(Beginning of Provided data)

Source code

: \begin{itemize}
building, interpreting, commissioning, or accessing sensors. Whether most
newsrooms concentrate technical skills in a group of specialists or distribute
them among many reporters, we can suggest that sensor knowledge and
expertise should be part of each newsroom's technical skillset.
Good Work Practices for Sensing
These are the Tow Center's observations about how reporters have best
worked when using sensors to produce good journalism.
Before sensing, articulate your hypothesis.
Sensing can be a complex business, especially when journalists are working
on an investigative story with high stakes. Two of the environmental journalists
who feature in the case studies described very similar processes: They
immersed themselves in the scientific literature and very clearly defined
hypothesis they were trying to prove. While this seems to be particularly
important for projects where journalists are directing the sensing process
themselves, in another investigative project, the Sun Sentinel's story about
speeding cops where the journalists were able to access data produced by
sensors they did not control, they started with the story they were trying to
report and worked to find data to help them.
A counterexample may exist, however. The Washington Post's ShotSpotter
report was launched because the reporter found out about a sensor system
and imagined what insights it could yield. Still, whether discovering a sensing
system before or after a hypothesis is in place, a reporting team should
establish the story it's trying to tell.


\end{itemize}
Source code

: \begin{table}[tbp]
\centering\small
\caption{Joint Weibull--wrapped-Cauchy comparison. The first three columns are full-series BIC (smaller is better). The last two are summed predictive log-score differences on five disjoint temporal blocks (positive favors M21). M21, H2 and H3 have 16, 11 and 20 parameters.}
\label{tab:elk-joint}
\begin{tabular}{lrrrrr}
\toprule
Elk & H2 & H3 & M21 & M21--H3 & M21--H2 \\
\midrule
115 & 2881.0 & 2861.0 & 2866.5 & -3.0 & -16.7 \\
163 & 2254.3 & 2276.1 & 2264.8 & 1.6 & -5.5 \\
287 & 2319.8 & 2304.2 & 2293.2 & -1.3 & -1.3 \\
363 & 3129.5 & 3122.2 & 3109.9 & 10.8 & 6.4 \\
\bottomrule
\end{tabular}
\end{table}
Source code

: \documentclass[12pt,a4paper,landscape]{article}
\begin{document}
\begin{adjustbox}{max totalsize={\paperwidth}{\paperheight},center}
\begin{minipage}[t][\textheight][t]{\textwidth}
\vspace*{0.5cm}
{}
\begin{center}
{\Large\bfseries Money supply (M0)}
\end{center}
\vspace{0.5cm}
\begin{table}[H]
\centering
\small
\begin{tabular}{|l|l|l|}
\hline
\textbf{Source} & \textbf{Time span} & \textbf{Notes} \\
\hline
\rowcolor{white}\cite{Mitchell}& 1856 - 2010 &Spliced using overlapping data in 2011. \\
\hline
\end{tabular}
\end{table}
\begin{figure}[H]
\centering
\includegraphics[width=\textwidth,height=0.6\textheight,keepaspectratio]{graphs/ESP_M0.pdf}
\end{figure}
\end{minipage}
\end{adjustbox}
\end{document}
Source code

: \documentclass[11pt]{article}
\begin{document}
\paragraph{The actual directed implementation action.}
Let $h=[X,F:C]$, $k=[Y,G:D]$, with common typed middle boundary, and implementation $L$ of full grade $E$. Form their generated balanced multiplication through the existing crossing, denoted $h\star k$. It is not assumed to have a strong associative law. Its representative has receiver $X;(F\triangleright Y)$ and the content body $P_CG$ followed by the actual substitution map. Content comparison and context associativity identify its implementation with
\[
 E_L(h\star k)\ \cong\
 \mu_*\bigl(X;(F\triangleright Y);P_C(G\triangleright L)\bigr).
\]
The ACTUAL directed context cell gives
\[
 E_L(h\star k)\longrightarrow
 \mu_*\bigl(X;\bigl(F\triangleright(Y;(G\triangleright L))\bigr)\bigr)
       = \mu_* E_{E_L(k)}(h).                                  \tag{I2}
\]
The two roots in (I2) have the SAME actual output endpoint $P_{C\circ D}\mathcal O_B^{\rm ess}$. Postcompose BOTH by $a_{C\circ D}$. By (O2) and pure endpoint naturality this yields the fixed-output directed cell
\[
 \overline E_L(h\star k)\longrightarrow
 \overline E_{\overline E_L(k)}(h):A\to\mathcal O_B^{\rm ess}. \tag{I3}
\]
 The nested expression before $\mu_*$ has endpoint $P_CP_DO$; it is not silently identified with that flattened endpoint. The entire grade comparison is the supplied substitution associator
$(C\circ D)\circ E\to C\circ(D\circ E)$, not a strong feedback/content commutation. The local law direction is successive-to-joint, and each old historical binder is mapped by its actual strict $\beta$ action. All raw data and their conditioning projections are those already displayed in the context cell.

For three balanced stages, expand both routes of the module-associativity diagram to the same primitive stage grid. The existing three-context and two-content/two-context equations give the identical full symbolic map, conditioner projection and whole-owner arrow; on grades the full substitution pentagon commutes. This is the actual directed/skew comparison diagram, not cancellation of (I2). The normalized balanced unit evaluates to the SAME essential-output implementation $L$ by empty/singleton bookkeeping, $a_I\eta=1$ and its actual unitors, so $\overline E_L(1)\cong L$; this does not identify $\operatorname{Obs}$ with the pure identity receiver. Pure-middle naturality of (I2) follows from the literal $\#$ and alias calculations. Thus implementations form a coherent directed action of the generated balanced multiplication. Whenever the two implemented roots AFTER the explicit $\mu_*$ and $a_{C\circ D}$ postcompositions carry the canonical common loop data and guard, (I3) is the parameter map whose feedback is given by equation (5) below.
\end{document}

(End of Provided data)

» **The problem**:
Your task is to transcribe the listing in full, so that each line reads exactly as before.

» **Task answer**:
Source code

: \begin{itemize}
building, interpreting, commissioning, or accessing sensors. Whether most
newsrooms concentrate technical skills in a group of specialists or distribute
them among many reporters, we can suggest that sensor knowledge and
expertise should be part of each newsroom's technical skillset.
Good Work Practices for Sensing
These are the Tow Center's observations about how reporters have best
worked when using sensors to produce good journalism.
Before sensing, articulate your hypothesis.
Sensing can be a complex business, especially when journalists are working
on an investigative story with high stakes. Two of the environmental journalists
who feature in the case studies described very similar processes: They
immersed themselves in the scientific literature and very clearly defined
hypothesis they were trying to prove. While this seems to be particularly
important for projects where journalists are directing the sensing process
themselves, in another investigative project, the Sun Sentinel's story about
speeding cops where the journalists were able to access data produced by
sensors they did not control, they started with the story they were trying to
report and worked to find data to help them.
A counterexample may exist, however. The Washington Post's ShotSpotter
report was launched because the reporter found out about a sensor system
and imagined what insights it could yield. Still, whether discovering a sensing
system before or after a hypothesis is in place, a reporting team should
establish the story it's trying to tell.


\end{itemize}
Source code

: \begin{table}[tbp]
\centering\small
\caption{Joint Weibull--wrapped-Cauchy comparison. The first three columns are full-series BIC (smaller is better). The last two are summed predictive log-score differences on five disjoint temporal blocks (positive favors M21). M21, H2 and H3 have 16, 11 and 20 parameters.}
\label{tab:elk-joint}
\begin{tabular}{lrrrrr}
\toprule
Elk & H2 & H3 & M21 & M21--H3 & M21--H2 \\
\midrule
115 & 2881.0 & 2861.0 & 2866.5 & -3.0 & -16.7 \\
163 & 2254.3 & 2276.1 & 2264.8 & 1.6 & -5.5 \\
287 & 2319.8 & 2304.2 & 2293.2 & -1.3 & -1.3 \\
363 & 3129.5 & 3122.2 & 3109.9 & 10.8 & 6.4 \\
\bottomrule
\end{tabular}
\end{table}
Source code

: \documentclass[12pt,a4paper,landscape]{article}
\begin{document}
\begin{adjustbox}{max totalsize={\paperwidth}{\paperheight},center}
\begin{minipage}[t][\textheight][t]{\textwidth}
\vspace*{0.5cm}
{}
\begin{center}
{\Large\bfseries Money supply (M0)}
\end{center}
\vspace{0.5cm}
\begin{table}[H]
\centering
\small
\begin{tabular}{|l|l|l|}
\hline
\textbf{Source} & \textbf{Time span} & \textbf{Notes} \\
\hline
\rowcolor{white}\cite{Mitchell}& 1856 - 2010 &Spliced using overlapping data in 2011. \\
\hline
\end{tabular}
\end{table}
\begin{figure}[H]
\centering
\includegraphics[width=\textwidth,height=0.6\textheight,keepaspectratio]{graphs/ESP_M0.pdf}
\end{figure}
\end{minipage}
\end{adjustbox}
\end{document}
Source code

: \documentclass[11pt]{article}
\begin{document}
\paragraph{The actual directed implementation action.}
Let $h=[X,F:C]$, $k=[Y,G:D]$, with common typed middle boundary, and implementation $L$ of full grade $E$. Form their generated balanced multiplication through the existing crossing, denoted $h\star k$. It is not assumed to have a strong associative law. Its representative has receiver $X;(F\triangleright Y)$ and the content body $P_CG$ followed by the actual substitution map. Content comparison and context associativity identify its implementation with
\[
 E_L(h\star k)\ \cong\
 \mu_*\bigl(X;(F\triangleright Y);P_C(G\triangleright L)\bigr).
\]
The ACTUAL directed context cell gives
\[
 E_L(h\star k)\longrightarrow
 \mu_*\bigl(X;\bigl(F\triangleright(Y;(G\triangleright L))\bigr)\bigr)
       = \mu_* E_{E_L(k)}(h).                                  \tag{I2}
\]
The two roots in (I2) have the SAME actual output endpoint $P_{C\circ D}\mathcal O_B^{\rm ess}$. Postcompose BOTH by $a_{C\circ D}$. By (O2) and pure endpoint naturality this yields the fixed-output directed cell
\[
 \overline E_L(h\star k)\longrightarrow
 \overline E_{\overline E_L(k)}(h):A\to\mathcal O_B^{\rm ess}. \tag{I3}
\]
 The nested expression before $\mu_*$ has endpoint $P_CP_DO$; it is not silently identified with that flattened endpoint. The entire grade comparison is the supplied substitution associator
$(C\circ D)\circ E\to C\circ(D\circ E)$, not a strong feedback/content commutation. The local law direction is successive-to-joint, and each old historical binder is mapped by its actual strict $\beta$ action. All raw data and their conditioning projections are those already displayed in the context cell.

For three balanced stages, expand both routes of the module-associativity diagram to the same primitive stage grid. The existing three-context and two-content/two-context equations give the identical full symbolic map, conditioner projection and whole-owner arrow; on grades the full substitution pentagon commutes. This is the actual directed/skew comparison diagram, not cancellation of (I2). The normalized balanced unit evaluates to the SAME essential-output implementation $L$ by empty/singleton bookkeeping, $a_I\eta=1$ and its actual unitors, so $\overline E_L(1)\cong L$; this does not identify $\operatorname{Obs}$ with the pure identity receiver. Pure-middle naturality of (I2) follows from the literal $\#$ and alias calculations. Thus implementations form a coherent directed action of the generated balanced multiplication. Whenever the two implemented roots AFTER the explicit $\mu_*$ and $a_{C\circ D}$ postcompositions carry the canonical common loop data and guard, (I3) is the parameter map whose feedback is given by equation (5) below.
\end{document}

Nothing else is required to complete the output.